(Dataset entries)
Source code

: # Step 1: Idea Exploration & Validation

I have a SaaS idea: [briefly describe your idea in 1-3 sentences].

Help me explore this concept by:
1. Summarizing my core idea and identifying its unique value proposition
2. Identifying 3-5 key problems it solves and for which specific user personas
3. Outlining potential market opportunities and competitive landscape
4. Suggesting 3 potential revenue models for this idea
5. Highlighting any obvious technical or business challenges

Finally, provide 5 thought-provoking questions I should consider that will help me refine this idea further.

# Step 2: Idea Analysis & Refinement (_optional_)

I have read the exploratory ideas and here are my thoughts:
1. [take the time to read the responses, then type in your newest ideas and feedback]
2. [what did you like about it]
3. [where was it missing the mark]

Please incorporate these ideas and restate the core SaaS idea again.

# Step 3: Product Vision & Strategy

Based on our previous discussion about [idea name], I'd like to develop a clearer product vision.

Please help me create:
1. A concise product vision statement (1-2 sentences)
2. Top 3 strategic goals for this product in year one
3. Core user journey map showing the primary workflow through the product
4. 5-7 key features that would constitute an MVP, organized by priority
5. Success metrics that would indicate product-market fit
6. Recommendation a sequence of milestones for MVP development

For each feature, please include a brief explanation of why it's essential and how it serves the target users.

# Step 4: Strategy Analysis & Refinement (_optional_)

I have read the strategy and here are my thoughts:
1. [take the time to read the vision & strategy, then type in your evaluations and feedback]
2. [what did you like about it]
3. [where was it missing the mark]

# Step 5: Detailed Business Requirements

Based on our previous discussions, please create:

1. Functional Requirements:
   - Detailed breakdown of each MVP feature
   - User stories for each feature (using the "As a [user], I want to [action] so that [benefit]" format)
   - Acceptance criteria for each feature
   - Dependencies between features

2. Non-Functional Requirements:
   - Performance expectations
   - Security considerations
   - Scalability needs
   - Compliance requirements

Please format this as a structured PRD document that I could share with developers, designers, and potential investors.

--

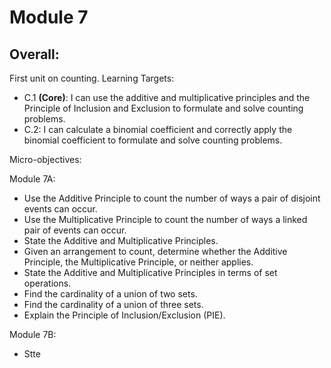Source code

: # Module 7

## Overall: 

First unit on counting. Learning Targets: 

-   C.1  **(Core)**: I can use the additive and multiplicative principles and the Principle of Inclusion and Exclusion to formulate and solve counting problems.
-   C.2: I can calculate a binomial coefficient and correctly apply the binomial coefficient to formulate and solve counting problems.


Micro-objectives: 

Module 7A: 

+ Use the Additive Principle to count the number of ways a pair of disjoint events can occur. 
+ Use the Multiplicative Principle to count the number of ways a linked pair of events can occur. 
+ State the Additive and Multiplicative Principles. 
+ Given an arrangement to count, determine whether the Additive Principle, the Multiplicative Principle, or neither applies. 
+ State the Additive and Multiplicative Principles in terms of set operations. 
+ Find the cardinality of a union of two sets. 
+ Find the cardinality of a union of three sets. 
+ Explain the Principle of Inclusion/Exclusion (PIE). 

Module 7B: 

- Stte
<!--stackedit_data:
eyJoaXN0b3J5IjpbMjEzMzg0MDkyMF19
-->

* * *

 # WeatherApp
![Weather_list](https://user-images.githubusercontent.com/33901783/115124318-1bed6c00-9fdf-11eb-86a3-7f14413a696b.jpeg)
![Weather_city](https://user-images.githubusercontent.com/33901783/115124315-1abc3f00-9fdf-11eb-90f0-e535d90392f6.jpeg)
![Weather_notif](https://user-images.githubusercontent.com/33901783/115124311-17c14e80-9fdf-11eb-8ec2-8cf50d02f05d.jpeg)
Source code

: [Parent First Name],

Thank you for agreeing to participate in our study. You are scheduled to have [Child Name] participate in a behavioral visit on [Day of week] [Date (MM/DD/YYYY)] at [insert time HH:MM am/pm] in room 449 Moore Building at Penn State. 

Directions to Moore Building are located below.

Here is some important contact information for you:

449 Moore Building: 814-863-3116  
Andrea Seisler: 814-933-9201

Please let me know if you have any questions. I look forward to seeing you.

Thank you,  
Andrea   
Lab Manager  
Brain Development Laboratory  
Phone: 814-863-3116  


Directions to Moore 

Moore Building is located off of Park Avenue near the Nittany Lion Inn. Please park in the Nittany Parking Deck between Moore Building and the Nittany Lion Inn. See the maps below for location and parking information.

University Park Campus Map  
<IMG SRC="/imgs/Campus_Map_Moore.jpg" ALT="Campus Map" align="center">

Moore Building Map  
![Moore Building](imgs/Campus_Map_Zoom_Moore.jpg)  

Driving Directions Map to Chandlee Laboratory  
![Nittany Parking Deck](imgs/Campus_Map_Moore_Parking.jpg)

#### [THE PROBLEM]
Pick out every line above that holds the word "potential" and copy it.

#### [EXERCISE OUTPUT]
3. Outlining potential market opportunities and competitive landscape
4. Suggesting 3 potential revenue models for this idea
Please format this as a structured PRD document that I could share with developers, designers, and potential investors.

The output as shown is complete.